Zion Chapel is a former Strict Baptist place of worship in the village of Newick in Lewes District, one of six local government districts in the English county of East Sussex. The tiny building was opened for worship in 1834 in a part of Sussex which was a hotbed of Protestant Nonconformism, and remained as one of three places of worship in the small Wealden village until 2001, when it was sold for conversion to houses. The chapel is protected as a Grade II listed building.

==History==
Newick lies north of Lewes next to the River Ouse in the Sussex Weald. Although it is not named in the Domesday survey of 1086, it may have been considered part of a nearby settlement called Allington. It was closely associated with the nearby villages of Barcombe and Hamsey in medieval times. A church existed by 1147, when William de Warenne, 2nd Earl of Surrey granted it to Lewes Priory.

From the 17th century, Protestant Nonconformity became prevalent throughout Sussex, especially in central and eastern parts of the county. Small chapels were regularly built for followers of denominations such as General Baptists, Strict Baptists, Quakers, Presbyterians, Congregationalists and Methodists, often in small villages. One such chapel was founded in 1834 on the main road from Haywards Heath to Uckfield, west of the centre of Newick village. Neither its founder nor its architect are recorded. The founding date is considered to be 14 October 1833, when a rood of land (0.25 acre) was granted to "certain dissenters from the Church of England called Calvinistic Baptists" to build a chapel for their use.
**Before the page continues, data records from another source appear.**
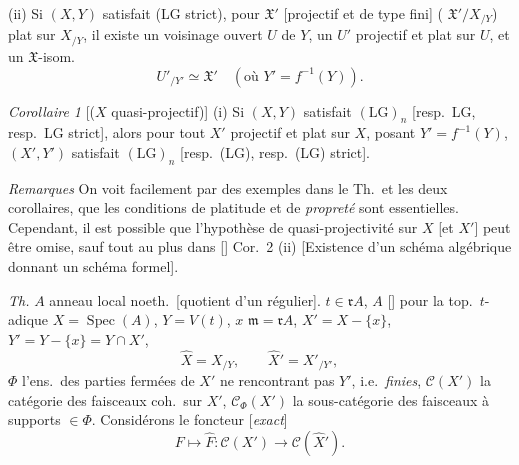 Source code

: \documentclass[11pt,a4paper]{article}
\begin{document}
(ii) Si $(X, Y)$ satisfait (LG strict), pour  $\mathfrak{X}'$ [projectif et de type fini] (\struck{\ill{}} $\mathfrak{X}'/X_{/Y}$) plat sur $X_{/Y}$, il existe un voisinage ouvert $U$ de $Y$, \struck{\ill{}} un $U'$ projectif  et plat sur $U$, et un $\mathfrak{X}$-isom.
\[
  U'_{/Y'} \simeq \mathfrak{X}' \quad (\text{où } Y' = f^{-1}(Y)).
\]

\emph{Corollaire 1} [($X$ quasi-projectif)] (i) Si $(X, Y)$ satisfait $(\mathrm{LG})_n$  [resp.\ LG, resp.\ LG strict], alors pour tout $X'$ projectif et plat sur $X$, posant  $Y' = f^{-1}(Y)$, $(X', Y')$ satisfait $(\mathrm{LG})_n$ [resp.\ (LG), resp.\ (LG) strict].


\emph{Remarques} On voit facilement par des exemples dans le Th.\ et les deux corollaires, que les conditions de platitude et de \emph{propreté} sont essentielles. Cependant, il  est possible que l'hypothèse de quasi-projectivité sur $X$ [et $X'$]  peut être omise,  sauf tout au plus dans [] Cor.~2 (ii) [Existence d'un schéma algébrique donnant un schéma formel].

\emph{Th.} $A$ anneau local noeth.\ [quotient d'un régulier]. $t \in \mathfrak{r}A$, $A$  [\ill{}] pour la top.\ $t$-adique
$X = \operatorname{Spec}(A)$, $Y = V(t)$, $x$ \ill{} $\mathfrak{m} = \mathfrak{r}A$, $X' = X - \lbrace x \rbrace$, $Y' = Y - \lbrace x \rbrace = Y \cap X'$,
\[
  \hat{X} = X_{/Y}, \qquad \hat{X}' = X'_{/Y'},
\]
$\Phi$ l'ens.\ des parties fermées de $X'$ ne rencontrant pas $Y'$, i.e.\ \emph{finies}, $\mathcal{C}(X')$ la catégorie des faisceaux coh.\ sur $X'$, $\mathcal{C}_\Phi(X')$ la sous-catégorie des faisceaux \struck{\ill{}} à supports $\in \Phi$. Considérons le foncteur [\emph{exact}]
\[
  F \mapsto \hat{F} : \mathcal{C}(X') \longrightarrow \mathcal{C}(\hat{X}') .
\]
\end{document}
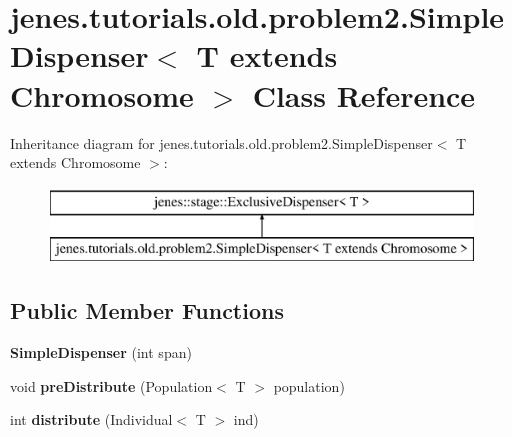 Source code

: \hypertarget{classjenes_1_1tutorials_1_1old_1_1problem2_1_1_simple_dispenser_3_01_t_01extends_01_chromosome_01_4}{\section{jenes.\-tutorials.\-old.\-problem2.\-Simple\-Dispenser$<$ T extends Chromosome $>$ Class Reference}
\label{classjenes_1_1tutorials_1_1old_1_1problem2_1_1_simple_dispenser_3_01_t_01extends_01_chromosome_01_4}
}
Inheritance diagram for jenes.\-tutorials.\-old.\-problem2.\-Simple\-Dispenser$<$ T extends Chromosome $>$\-:\begin{figure}[H]
\begin{center}
\leavevmode
\includegraphics[height=2.000000cm]{classjenes_1_1tutorials_1_1old_1_1problem2_1_1_simple_dispenser_3_01_t_01extends_01_chromosome_01_4}
\end{center}
\end{figure}
\subsection*{Public Member Functions}
\begin{DoxyCompactItemize}
\item 
\hypertarget{classjenes_1_1tutorials_1_1old_1_1problem2_1_1_simple_dispenser_3_01_t_01extends_01_chromosome_01_4_ad9405ac409bd21e83c50f78472835da7}{{\bfseries Simple\-Dispenser} (int span)}\label{classjenes_1_1tutorials_1_1old_1_1problem2_1_1_simple_dispenser_3_01_t_01extends_01_chromosome_01_4_ad9405ac409bd21e83c50f78472835da7}

\item 
\hypertarget{classjenes_1_1tutorials_1_1old_1_1problem2_1_1_simple_dispenser_3_01_t_01extends_01_chromosome_01_4_a428636fd68143e1c24ea22bf626c290b}{void {\bfseries pre\-Distribute} (Population$<$ T $>$ population)}\label{classjenes_1_1tutorials_1_1old_1_1problem2_1_1_simple_dispenser_3_01_t_01extends_01_chromosome_01_4_a428636fd68143e1c24ea22bf626c290b}

\item 
\hypertarget{classjenes_1_1tutorials_1_1old_1_1problem2_1_1_simple_dispenser_3_01_t_01extends_01_chromosome_01_4_a593230e918223c099f243524d3496783}{int {\bfseries distribute} (Individual$<$ T $>$ ind)}\label{classjenes_1_1tutorials_1_1old_1_1problem2_1_1_simple_dispenser_3_01_t_01extends_01_chromosome_01_4_a593230e918223c099f243524d3496783}

\end{DoxyCompactItemize}


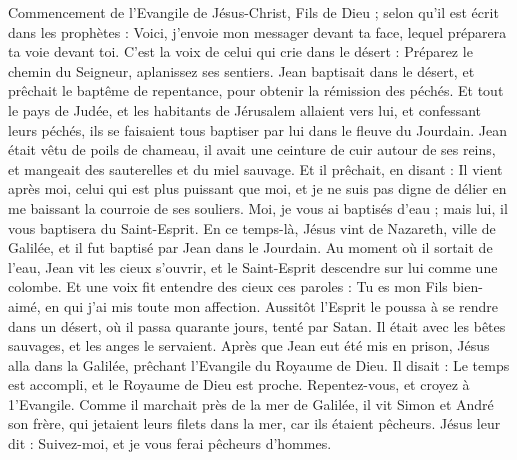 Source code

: \begin{multicols}{2}
\VerseOne{}Commencement de l'Evangile de Jésus-Christ, Fils de Dieu ;
selon qu'il est écrit dans les prophètes : Voici, j'envoie mon messager devant ta face, lequel préparera ta voie devant toi.
C’est la voix de celui qui crie dans le désert : Préparez le chemin du Seigneur, aplanissez ses sentiers{}.
Jean baptisait dans le désert, et prêchait le baptême de repentance, pour obtenir la rémission des péchés.
Et tout le pays de Judée, et les habitants de Jérusalem allaient vers lui, et confessant leurs péchés, ils se faisaient tous baptiser par lui dans le fleuve du Jourdain.
Jean était vêtu de poils de chameau, il avait une ceinture de cuir autour de ses reins, et mangeait des sauterelles et du miel sauvage.
Et il prêchait, en disant : Il vient après moi, celui qui est plus puissant que moi, et je ne suis pas digne de délier en me baissant la courroie de ses souliers.
Moi, je vous ai baptisés d'eau ; mais lui, il vous baptisera du Saint-Esprit.
En ce temps-là, Jésus vint de Nazareth, ville de Galilée, et il fut baptisé par Jean dans le Jourdain.
Au moment où il sortait de l'eau, Jean vit les cieux s’ouvrir, et le Saint-Esprit descendre sur lui comme une colombe.
Et une voix fit entendre des cieux ces paroles : Tu es mon Fils bien-aimé, en qui j'ai mis toute mon affection.
Aussitôt l'Esprit le poussa à se rendre dans un désert,
où il passa quarante jours, tenté par Satan. Il était avec les bêtes sauvages, et les anges le servaient.
Après que Jean eut été mis en prison, Jésus alla dans la Galilée, prêchant l'Evangile du Royaume de Dieu.
Il disait : Le temps est accompli, et le Royaume de Dieu est proche. Repentez-vous, et croyez à 1'Evangile.
Comme il marchait près de la mer de Galilée, il vit Simon et André son frère, qui jetaient leurs filets dans la mer, car ils étaient pêcheurs.
Jésus leur dit : Suivez-moi, et je vous ferai pêcheurs d'hommes.

\end{multicols}
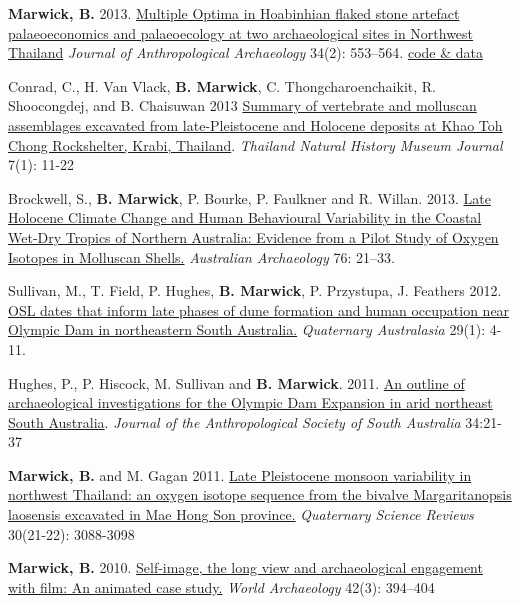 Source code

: \documentclass[11pt,article,oneside]{memoir}
\begin{document}
{{{{\ind \textbf{Marwick, B.} 2013. \href{http://faculty.washington.edu/bmarwick/PDFs/Marwick_2013_JAA.pdf}{Multiple Optima in Hoabinhian flaked stone artefact palaeoeconomics and palaeoecology at two archaeological sites in Northwest Thailand} \textit{Journal of Anthropological Archaeology} 34(2): 553–564. \href{http://dx.doi.org/10.6084/m9.figshare.765252}{code \& data}

\ind Conrad, C., H. Van Vlack, \textbf{B. Marwick}, C. Thongcharoenchaikit, R. Shoocongdej, and B. Chaisuwan 2013 \href{http://faculty.washington.edu/bmarwick/PDFs/Conrad_et_al_2013_TNHMJ.pdf}{Summary of vertebrate and molluscan assemblages excavated from late-Pleistocene and Holocene deposits at Khao Toh Chong Rockshelter, Krabi, Thailand}. \textit{Thailand Natural History Museum Journal} 7(1): 11-22

\ind Brockwell, S., \textbf{B. Marwick}, P. Bourke, P. Faulkner and R. Willan. 2013. \href{http://faculty.washington.edu/bmarwick/PDFs/Brockwell_et_al_2013_AA.pdf}{Late Holocene Climate Change and Human Behavioural Variability in the Coastal Wet-Dry Tropics of Northern Australia: Evidence from a Pilot Study of Oxygen Isotopes in Molluscan Shells.} \textit{Australian Archaeology} 76: 21–33.

\ind Sullivan, M., T. Field, P. Hughes, \textbf{B. Marwick}, P. Przystupa, J. Feathers 2012. \href{http://faculty.washington.edu/bmarwick/PDFs/Sullivan_et_al_2012_OSL_dates_ODX.pdf}{OSL dates that inform late phases of dune formation and human occupation near Olympic Dam in northeastern South Australia.} \textit{Quaternary Australasia} 29(1): 4-11.

\ind Hughes, P., P. Hiscock, M. Sullivan and \textbf{B. Marwick}. 2011. \href{http://faculty.washington.edu/bmarwick/PDFs/Hughes_et_al_2011_JASSA.pdf}{An outline of archaeological investigations for the Olympic Dam Expansion in arid northeast South Australia}. \textit{Journal of the Anthropological Society of South Australia} 34:21-37

\ind \textbf{Marwick, B.} and M. Gagan 2011. \href{http://faculty.washington.edu/bmarwick/PDFs/Marwick_and_Gagan_2011_QSR.pdf}{Late Pleistocene monsoon variability in northwest Thailand: an oxygen isotope sequence from the bivalve Margaritanopsis laosensis excavated in Mae Hong Son province.} \textit{Quaternary Science Reviews} 30(21-22): 3088-3098

\ind \textbf{Marwick, B.} 2010. \href{http://faculty.washington.edu/bmarwick/PDFs/Marwick_2010_WA_Wall-E.pdf}{Self-image, the long view and archaeological engagement with film: An animated case study.} \textit{World Archaeology} 42(3): 394–404

}}}}
\end{document}

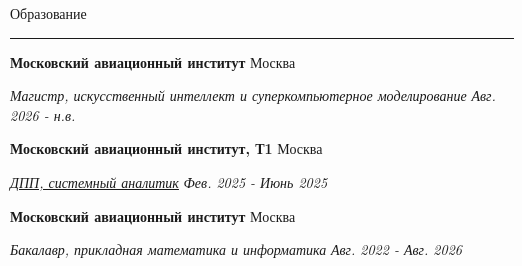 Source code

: \documentclass[14pt, a4paper, oneside]{extarticle}
\begin{document}

\begin{flushleft}
	\vspace{-\intextsep}
	\large Образование
\end{flushleft}

\vspace{-0.8\intextsep}
\hrule


\begin{flushleft}
	\vspace{-0.8\intextsep}
	\quad
	\textbf{Московский авиационный институт}
	\hfill
	Москва
\end{flushleft}

\begin{flushleft}
	\vspace{-\intextsep}
	\quad
	\textit{\footnotesize Магистр, %
	искусственный интеллект и суперкомпьютерное моделирование}
	\hfill
	\textit{\small Авг. 2026 - н.в.}
\end{flushleft}


\begin{flushleft}
	\vspace{-0.8\intextsep}
	\quad
	\textbf{Московский авиационный институт, Т1}
	\hfill
	Москва
\end{flushleft}

\begin{flushleft}
	\vspace{-\intextsep}
	\quad
	\href{https://github.com/Crazy5202/job_application_form/tree/main/portfolio/T1/%D0%A21_%D1%81%D0%B5%D1%80%D1%82%D0%B8%D1%84%D0%B8%D0%BA%D0%B0%D1%82.pdf}{\textit{ДПП, системный аналитик}}
	\hfill
	\textit{\small Фев. 2025 - Июнь 2025}
\end{flushleft}


\begin{flushleft}
	\vspace{-0.8\intextsep}
	\quad
	\textbf{Московский авиационный институт}
	\hfill
	Москва
\end{flushleft}

\begin{flushleft}
	\vspace{-\intextsep}
	\quad
	\textit{Бакалавр, прикладная математика и информатика}
	\hfill
	\textit{\small Авг. 2022 - Авг. 2026}
\end{flushleft}
\end{document}
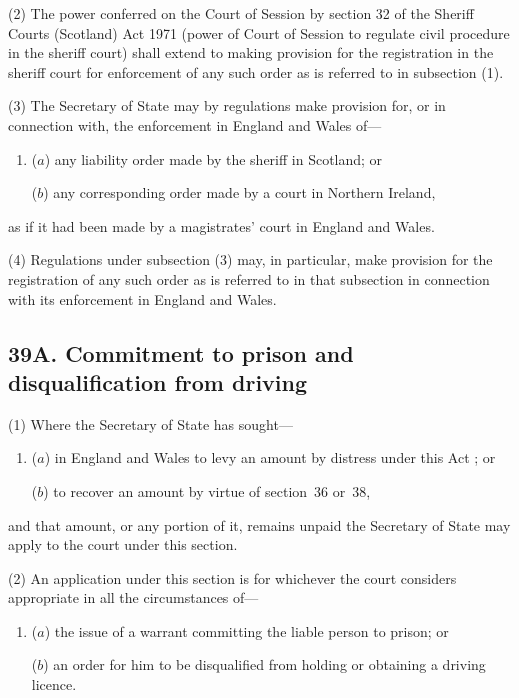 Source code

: \documentclass[12pt,a4paper]{article}
\begin{document}
(2) The power conferred on the Court of Session by section 32 of the Sheriff Courts (Scotland) Act 1971 (power of Court of Session to regulate civil procedure in the sheriff court) shall extend to making provision for the registration in the sheriff court for enforcement of any such order as is referred to in subsection (1).

(3) The Secretary of State may by regulations make provision for, or in connection with, the enforcement in England and Wales of—
\begin{enumerate}\item[]
($a$) any liability order made by the sheriff in Scotland; or

($b$) any corresponding order made by a court in Northern Ireland,
\end{enumerate}
as if it had been made by a magistrates' court in England and Wales.

(4) Regulations under subsection (3)  may, in particular, make provision for the registration of any such order as is referred to in that subsection in connection with its enforcement in England and Wales.


\subsection[39A. Commitment to prison and disqualification from driving]{\sloppy 39A. Commitment to prison and disqualification from driving}

(1) Where the 
Secretary of State  %
has sought—
\begin{enumerate}\item[]
($a$) in England and Wales to 
levy an amount by distress under this Act%
; or

($b$) to recover an amount by virtue of section~36 or~38,
\end{enumerate}
and that amount, or any portion of it, remains unpaid 
the Secretary of State  %
may apply to the court under this section.

(2) An application under this section is for whichever the court considers appropriate in all the circumstances of—
\begin{enumerate}\item[]
($a$) the issue of a warrant committing the liable person to prison; or

($b$) an order for him to be disqualified from holding or obtaining a driving licence.
\end{enumerate}
\end{document}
They had to pay the Lord of the manor £0.2s.6d for this right. The date of construction was recorded on the entrance porch. The population at that time was 724; by 1851 this had fallen to 483, and a population of 1,000 was only reached by 1931—by which time an Evangelical mission hall, opened in 1892, had become Newick's third place of worship.

The religious census of Sussex in 1851 recorded that the chapel had 300 sittings, 250 of which were free; and attendances at morning and afternoon services were given as 130 and 50 respectively. The building was also used for Sunday school scholars, but attendance figures were not given on the census return by the minister John Poynder, who also stated that the average attendance was considerably affected by "the weather and other things attached to our locality".

Zion Chapel served the Strict Baptist congregation throughout the 20th century, in common with similar chapels in nearby Wivelsfield, Lewes, Handcross, Burgess Hill, Uckfield, East Grinstead, Bolney and many other towns and villages in Sussex. Over time, its congregation dwindled, and in 2001 the decision was taken to sell the building. Its Grade II listed status, granted on 27 September 1979, offered some protection against demolition or significant alteration. Approval was granted by Lewes District Council for an extension of the structure and conversion into three houses under the name Chapel Grove.

==Architecture==
The chapel is a small and simple but "striking red and grey brick building". The street-facing façade has two round-arched windows and a gabled entrance porch inscribed with the year 1834. Above this is a pediment, flush with the façade, whose tympanum has an oculus-style recess. A distinctive feature of the pediment is its use of alternate grey and red bricks laid in Flemish bond pattern; the stretcher bricks (those with the long face showing) are red and the header bricks (whose short side is showing) are red, producing a regular pattern. The other walls are solely of red brick.

A cemetery survives behind the chapel, but it is not part of the conservation area; as of 2007, Lewes District Council were considering extending the area to include it.